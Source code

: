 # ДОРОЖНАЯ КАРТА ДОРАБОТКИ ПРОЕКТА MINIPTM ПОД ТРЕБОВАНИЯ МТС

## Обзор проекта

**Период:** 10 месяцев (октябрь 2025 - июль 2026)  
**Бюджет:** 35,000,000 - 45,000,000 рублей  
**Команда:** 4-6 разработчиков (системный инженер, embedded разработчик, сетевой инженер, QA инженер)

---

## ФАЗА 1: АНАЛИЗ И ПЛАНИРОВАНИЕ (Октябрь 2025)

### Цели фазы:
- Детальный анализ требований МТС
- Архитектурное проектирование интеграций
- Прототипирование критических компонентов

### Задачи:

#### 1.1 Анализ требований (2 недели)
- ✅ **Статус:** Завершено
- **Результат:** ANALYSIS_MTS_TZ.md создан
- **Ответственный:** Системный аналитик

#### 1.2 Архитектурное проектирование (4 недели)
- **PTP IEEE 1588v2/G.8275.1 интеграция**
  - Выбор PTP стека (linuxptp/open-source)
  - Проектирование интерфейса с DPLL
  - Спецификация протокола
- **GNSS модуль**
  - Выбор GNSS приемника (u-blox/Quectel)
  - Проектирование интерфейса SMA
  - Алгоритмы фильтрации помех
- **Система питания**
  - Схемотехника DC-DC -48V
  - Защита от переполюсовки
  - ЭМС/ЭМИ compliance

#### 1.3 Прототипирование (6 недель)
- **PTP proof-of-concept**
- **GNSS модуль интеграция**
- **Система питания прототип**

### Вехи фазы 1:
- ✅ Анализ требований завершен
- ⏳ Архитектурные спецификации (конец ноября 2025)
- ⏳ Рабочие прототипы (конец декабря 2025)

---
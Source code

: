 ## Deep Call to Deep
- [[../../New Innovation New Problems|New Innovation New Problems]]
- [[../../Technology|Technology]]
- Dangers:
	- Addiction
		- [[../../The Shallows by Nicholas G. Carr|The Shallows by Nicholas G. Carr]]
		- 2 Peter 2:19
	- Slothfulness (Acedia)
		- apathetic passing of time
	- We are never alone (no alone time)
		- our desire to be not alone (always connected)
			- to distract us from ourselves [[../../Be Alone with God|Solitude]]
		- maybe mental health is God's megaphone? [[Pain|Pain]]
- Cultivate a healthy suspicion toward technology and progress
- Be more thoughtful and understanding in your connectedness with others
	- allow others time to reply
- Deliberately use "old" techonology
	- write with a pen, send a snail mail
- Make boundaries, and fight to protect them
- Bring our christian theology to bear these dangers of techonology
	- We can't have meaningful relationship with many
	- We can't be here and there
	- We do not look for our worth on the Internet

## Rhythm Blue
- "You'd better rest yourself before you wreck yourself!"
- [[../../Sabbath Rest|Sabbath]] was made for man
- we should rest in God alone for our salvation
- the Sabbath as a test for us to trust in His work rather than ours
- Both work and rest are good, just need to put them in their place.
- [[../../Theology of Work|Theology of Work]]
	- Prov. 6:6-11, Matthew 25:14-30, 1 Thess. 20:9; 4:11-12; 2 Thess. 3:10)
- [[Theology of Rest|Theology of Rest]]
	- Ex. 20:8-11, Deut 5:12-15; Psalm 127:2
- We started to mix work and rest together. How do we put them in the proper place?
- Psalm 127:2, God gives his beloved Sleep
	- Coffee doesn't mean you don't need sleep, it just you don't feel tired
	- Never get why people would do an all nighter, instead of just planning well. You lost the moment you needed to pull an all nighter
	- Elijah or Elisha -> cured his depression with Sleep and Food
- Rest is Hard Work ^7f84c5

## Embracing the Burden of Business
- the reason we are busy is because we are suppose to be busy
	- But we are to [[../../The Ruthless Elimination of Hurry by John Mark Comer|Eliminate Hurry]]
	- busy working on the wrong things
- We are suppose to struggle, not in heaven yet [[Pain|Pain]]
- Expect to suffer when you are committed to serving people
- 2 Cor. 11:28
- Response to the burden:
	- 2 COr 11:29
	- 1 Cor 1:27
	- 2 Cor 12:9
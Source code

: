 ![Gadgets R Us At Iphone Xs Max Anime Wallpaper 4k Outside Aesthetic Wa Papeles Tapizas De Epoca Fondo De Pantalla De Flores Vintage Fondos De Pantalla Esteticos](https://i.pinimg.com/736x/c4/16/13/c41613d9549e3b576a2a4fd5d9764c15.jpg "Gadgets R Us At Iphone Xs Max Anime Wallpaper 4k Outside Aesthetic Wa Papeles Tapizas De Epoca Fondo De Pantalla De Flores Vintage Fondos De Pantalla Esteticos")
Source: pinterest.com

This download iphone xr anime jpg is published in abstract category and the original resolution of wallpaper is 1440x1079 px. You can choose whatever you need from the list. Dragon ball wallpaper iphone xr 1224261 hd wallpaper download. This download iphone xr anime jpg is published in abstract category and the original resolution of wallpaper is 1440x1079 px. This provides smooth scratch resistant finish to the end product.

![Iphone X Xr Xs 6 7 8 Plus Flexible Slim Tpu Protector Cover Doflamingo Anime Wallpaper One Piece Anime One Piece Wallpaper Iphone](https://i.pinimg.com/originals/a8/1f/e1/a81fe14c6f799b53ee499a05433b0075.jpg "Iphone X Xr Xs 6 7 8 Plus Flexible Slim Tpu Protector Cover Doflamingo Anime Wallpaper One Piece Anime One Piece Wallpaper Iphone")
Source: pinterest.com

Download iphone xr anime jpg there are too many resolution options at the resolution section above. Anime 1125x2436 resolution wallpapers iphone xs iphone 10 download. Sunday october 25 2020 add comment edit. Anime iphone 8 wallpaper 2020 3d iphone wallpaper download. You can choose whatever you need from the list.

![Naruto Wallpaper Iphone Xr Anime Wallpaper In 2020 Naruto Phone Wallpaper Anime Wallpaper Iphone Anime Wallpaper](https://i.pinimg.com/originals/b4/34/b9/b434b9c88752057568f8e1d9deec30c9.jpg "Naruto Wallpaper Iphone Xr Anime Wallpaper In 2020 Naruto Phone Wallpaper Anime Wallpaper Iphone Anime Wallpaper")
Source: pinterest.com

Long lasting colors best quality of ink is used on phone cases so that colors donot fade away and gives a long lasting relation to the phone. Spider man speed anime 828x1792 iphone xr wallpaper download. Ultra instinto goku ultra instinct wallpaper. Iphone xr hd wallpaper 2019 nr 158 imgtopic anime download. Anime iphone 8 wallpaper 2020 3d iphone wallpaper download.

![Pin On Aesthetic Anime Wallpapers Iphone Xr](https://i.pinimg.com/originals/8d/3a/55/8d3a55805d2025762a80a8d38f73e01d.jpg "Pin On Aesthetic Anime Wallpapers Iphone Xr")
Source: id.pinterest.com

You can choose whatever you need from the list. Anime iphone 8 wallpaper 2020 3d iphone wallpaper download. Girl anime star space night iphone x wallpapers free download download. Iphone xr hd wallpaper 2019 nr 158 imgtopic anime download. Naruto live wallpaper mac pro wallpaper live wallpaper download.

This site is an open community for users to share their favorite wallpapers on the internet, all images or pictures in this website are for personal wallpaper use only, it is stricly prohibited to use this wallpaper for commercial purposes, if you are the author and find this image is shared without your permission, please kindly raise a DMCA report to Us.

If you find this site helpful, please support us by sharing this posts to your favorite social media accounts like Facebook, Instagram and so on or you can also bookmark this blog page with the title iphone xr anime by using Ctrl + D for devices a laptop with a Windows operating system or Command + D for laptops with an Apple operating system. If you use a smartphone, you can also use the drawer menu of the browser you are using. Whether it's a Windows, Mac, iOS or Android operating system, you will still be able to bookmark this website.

————

_Assignment_:
Only one stretch of the records above is wanted: the lines between the one holding "- Детальный анализ требований МТС" and the one holding "- to distract", inclusive, reproduced exactly.

_Response box_:
- Детальный анализ требований МТС
- Архитектурное проектирование интеграций
- Прототипирование критических компонентов

### Задачи:

#### 1.1 Анализ требований (2 недели)
- ✅ **Статус:** Завершено
- **Результат:** ANALYSIS_MTS_TZ.md создан
- **Ответственный:** Системный аналитик

#### 1.2 Архитектурное проектирование (4 недели)
- **PTP IEEE 1588v2/G.8275.1 интеграция**
  - Выбор PTP стека (linuxptp/open-source)
  - Проектирование интерфейса с DPLL
  - Спецификация протокола
- **GNSS модуль**
  - Выбор GNSS приемника (u-blox/Quectel)
  - Проектирование интерфейса SMA
  - Алгоритмы фильтрации помех
- **Система питания**
  - Схемотехника DC-DC -48V
  - Защита от переполюсовки
  - ЭМС/ЭМИ compliance

#### 1.3 Прототипирование (6 недель)
- **PTP proof-of-concept**
- **GNSS модуль интеграция**
- **Система питания прототип**

### Вехи фазы 1:
- ✅ Анализ требований завершен
- ⏳ Архитектурные спецификации (конец ноября 2025)
- ⏳ Рабочие прототипы (конец декабря 2025)

---
Source code

: ## Deep Call to Deep
- [[../../New Innovation New Problems|New Innovation New Problems]]
- [[../../Technology|Technology]]
- Dangers:
	- Addiction
		- [[../../The Shallows by Nicholas G. Carr|The Shallows by Nicholas G. Carr]]
		- 2 Peter 2:19
	- Slothfulness (Acedia)
		- apathetic passing of time
	- We are never alone (no alone time)
		- our desire to be not alone (always connected)
			- to distract us from ourselves [[../../Be Alone with God|Solitude]]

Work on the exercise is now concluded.